The Corporation has changed its name from Brookfield Asset Management Inc. to Brookfield Corporation, with effect from today and at the open of markets on December 12, 2022, its shares will trade under the new ticker “BN” on both stock exchanges. The Manager takes the name Brookfield Asset Management Ltd. and has been successfully listed on the New York Stock Exchange and the Toronto Stock Exchange. At the open of markets on December 12, 2022, its shares will trade under the ticker “BAM” on both stock exchanges.

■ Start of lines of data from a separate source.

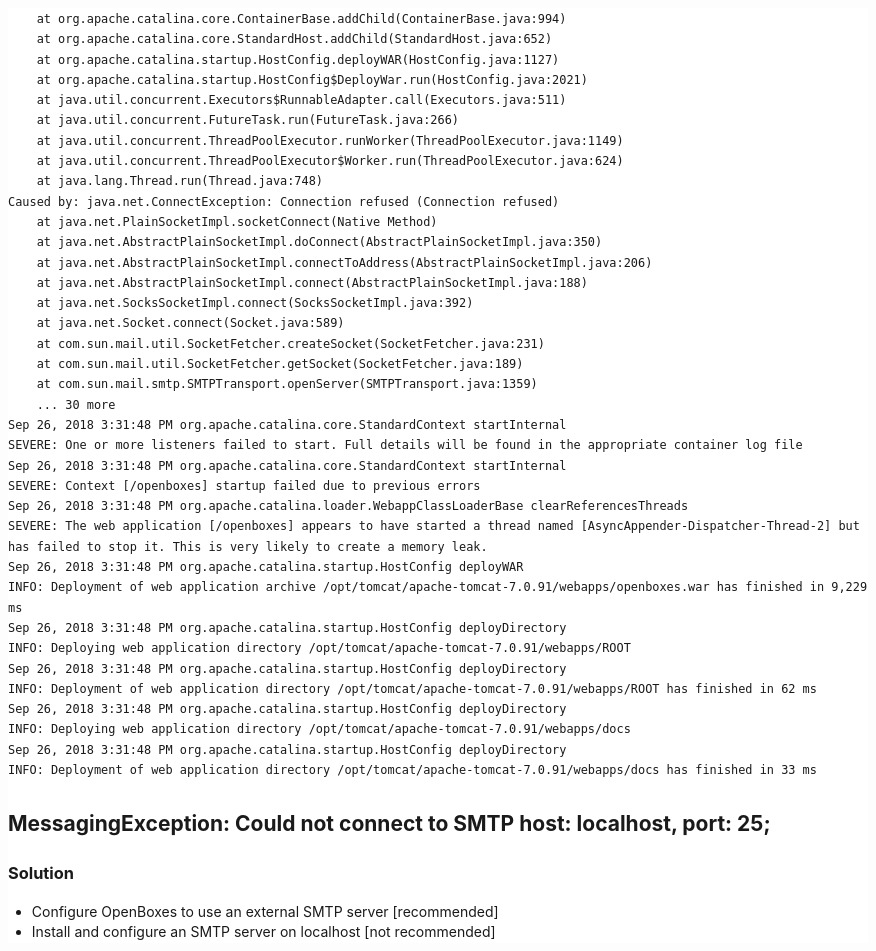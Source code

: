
 ```
	at org.apache.catalina.core.ContainerBase.addChild(ContainerBase.java:994)
	at org.apache.catalina.core.StandardHost.addChild(StandardHost.java:652)
	at org.apache.catalina.startup.HostConfig.deployWAR(HostConfig.java:1127)
	at org.apache.catalina.startup.HostConfig$DeployWar.run(HostConfig.java:2021)
	at java.util.concurrent.Executors$RunnableAdapter.call(Executors.java:511)
	at java.util.concurrent.FutureTask.run(FutureTask.java:266)
	at java.util.concurrent.ThreadPoolExecutor.runWorker(ThreadPoolExecutor.java:1149)
	at java.util.concurrent.ThreadPoolExecutor$Worker.run(ThreadPoolExecutor.java:624)
	at java.lang.Thread.run(Thread.java:748)
Caused by: java.net.ConnectException: Connection refused (Connection refused)
	at java.net.PlainSocketImpl.socketConnect(Native Method)
	at java.net.AbstractPlainSocketImpl.doConnect(AbstractPlainSocketImpl.java:350)
	at java.net.AbstractPlainSocketImpl.connectToAddress(AbstractPlainSocketImpl.java:206)
	at java.net.AbstractPlainSocketImpl.connect(AbstractPlainSocketImpl.java:188)
	at java.net.SocksSocketImpl.connect(SocksSocketImpl.java:392)
	at java.net.Socket.connect(Socket.java:589)
	at com.sun.mail.util.SocketFetcher.createSocket(SocketFetcher.java:231)
	at com.sun.mail.util.SocketFetcher.getSocket(SocketFetcher.java:189)
	at com.sun.mail.smtp.SMTPTransport.openServer(SMTPTransport.java:1359)
	... 30 more
Sep 26, 2018 3:31:48 PM org.apache.catalina.core.StandardContext startInternal
SEVERE: One or more listeners failed to start. Full details will be found in the appropriate container log file
Sep 26, 2018 3:31:48 PM org.apache.catalina.core.StandardContext startInternal
SEVERE: Context [/openboxes] startup failed due to previous errors
Sep 26, 2018 3:31:48 PM org.apache.catalina.loader.WebappClassLoaderBase clearReferencesThreads
SEVERE: The web application [/openboxes] appears to have started a thread named [AsyncAppender-Dispatcher-Thread-2] but has failed to stop it. This is very likely to create a memory leak.
Sep 26, 2018 3:31:48 PM org.apache.catalina.startup.HostConfig deployWAR
INFO: Deployment of web application archive /opt/tomcat/apache-tomcat-7.0.91/webapps/openboxes.war has finished in 9,229 ms
Sep 26, 2018 3:31:48 PM org.apache.catalina.startup.HostConfig deployDirectory
INFO: Deploying web application directory /opt/tomcat/apache-tomcat-7.0.91/webapps/ROOT
Sep 26, 2018 3:31:48 PM org.apache.catalina.startup.HostConfig deployDirectory
INFO: Deployment of web application directory /opt/tomcat/apache-tomcat-7.0.91/webapps/ROOT has finished in 62 ms
Sep 26, 2018 3:31:48 PM org.apache.catalina.startup.HostConfig deployDirectory
INFO: Deploying web application directory /opt/tomcat/apache-tomcat-7.0.91/webapps/docs
Sep 26, 2018 3:31:48 PM org.apache.catalina.startup.HostConfig deployDirectory
INFO: Deployment of web application directory /opt/tomcat/apache-tomcat-7.0.91/webapps/docs has finished in 33 ms
```


## MessagingException: Could not connect to SMTP host: localhost, port: 25;

### Solution 
* Configure OpenBoxes to use an external SMTP server [recommended]
* Install and configure an SMTP server on localhost [not recommended] 
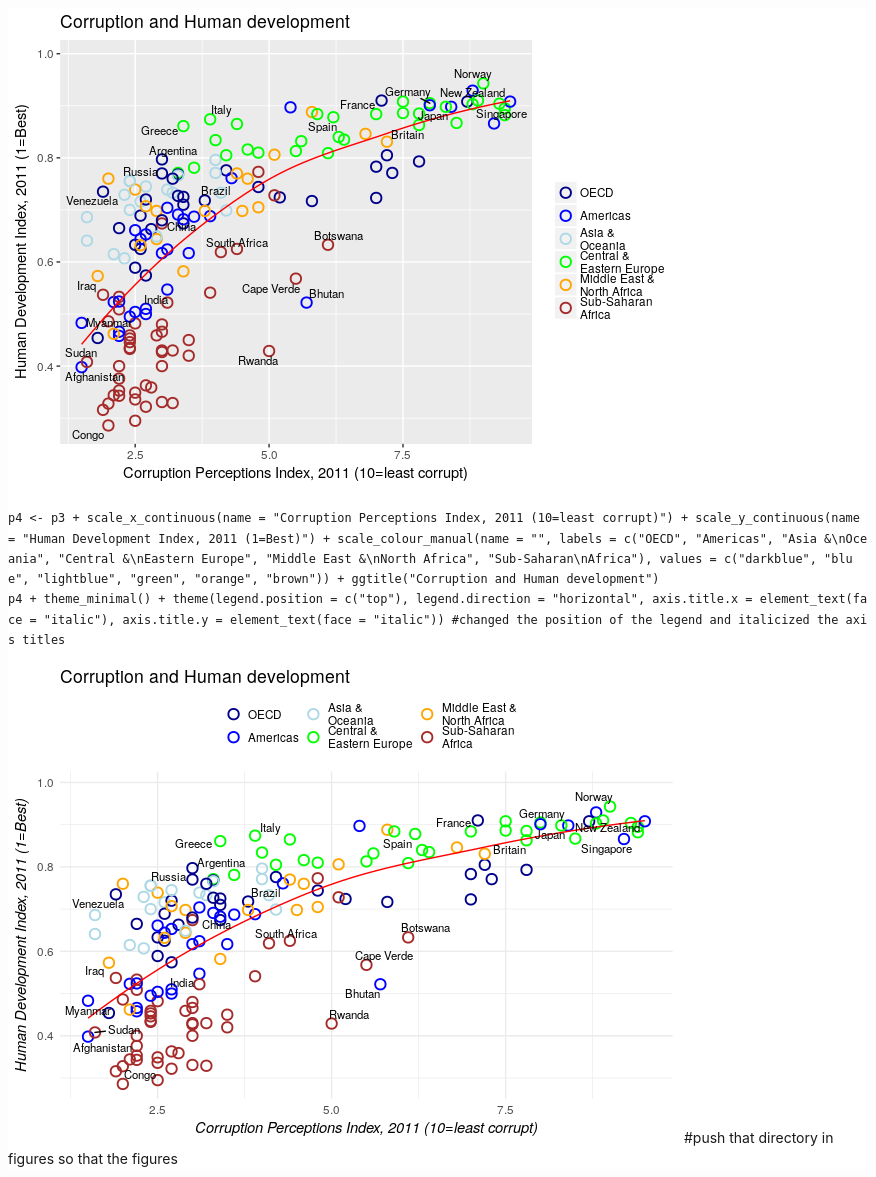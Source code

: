 ![](lab_hw_8_files/figure-markdown_strict/unnamed-chunk-6-11.png)

    p4 <- p3 + scale_x_continuous(name = "Corruption Perceptions Index, 2011 (10=least corrupt)") + scale_y_continuous(name = "Human Development Index, 2011 (1=Best)") + scale_colour_manual(name = "", labels = c("OECD", "Americas", "Asia &\nOceania", "Central &\nEastern Europe", "Middle East &\nNorth Africa", "Sub-Saharan\nAfrica"), values = c("darkblue", "blue", "lightblue", "green", "orange", "brown")) + ggtitle("Corruption and Human development")
    p4 + theme_minimal() + theme(legend.position = c("top"), legend.direction = "horizontal", axis.title.x = element_text(face = "italic"), axis.title.y = element_text(face = "italic")) #changed the position of the legend and italicized the axis titles

![](lab_hw_8_files/figure-markdown_strict/unnamed-chunk-6-12.png) \#push
that directory in figures so that the figures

Accordingly, the BAM Series 9, BAM.PR.G, shares have transformeed into BN Series 52, BN.PF.L shares:

Dividends
The holders of the Series 52 Preferred Shares are entitled to receive fixed cumulative preferred cash dividends, as and when declared by the board of directors, payable quarterly on the first day of February, May, August and November in each year, in an amount per share per annum equal to the product of C$22.00 and a percentage (which shall not be less than 80%) of the yield on certain Government of Canada bonds, established for each five year period commencing November 1, 2001 (and each fifth anniversary of that date).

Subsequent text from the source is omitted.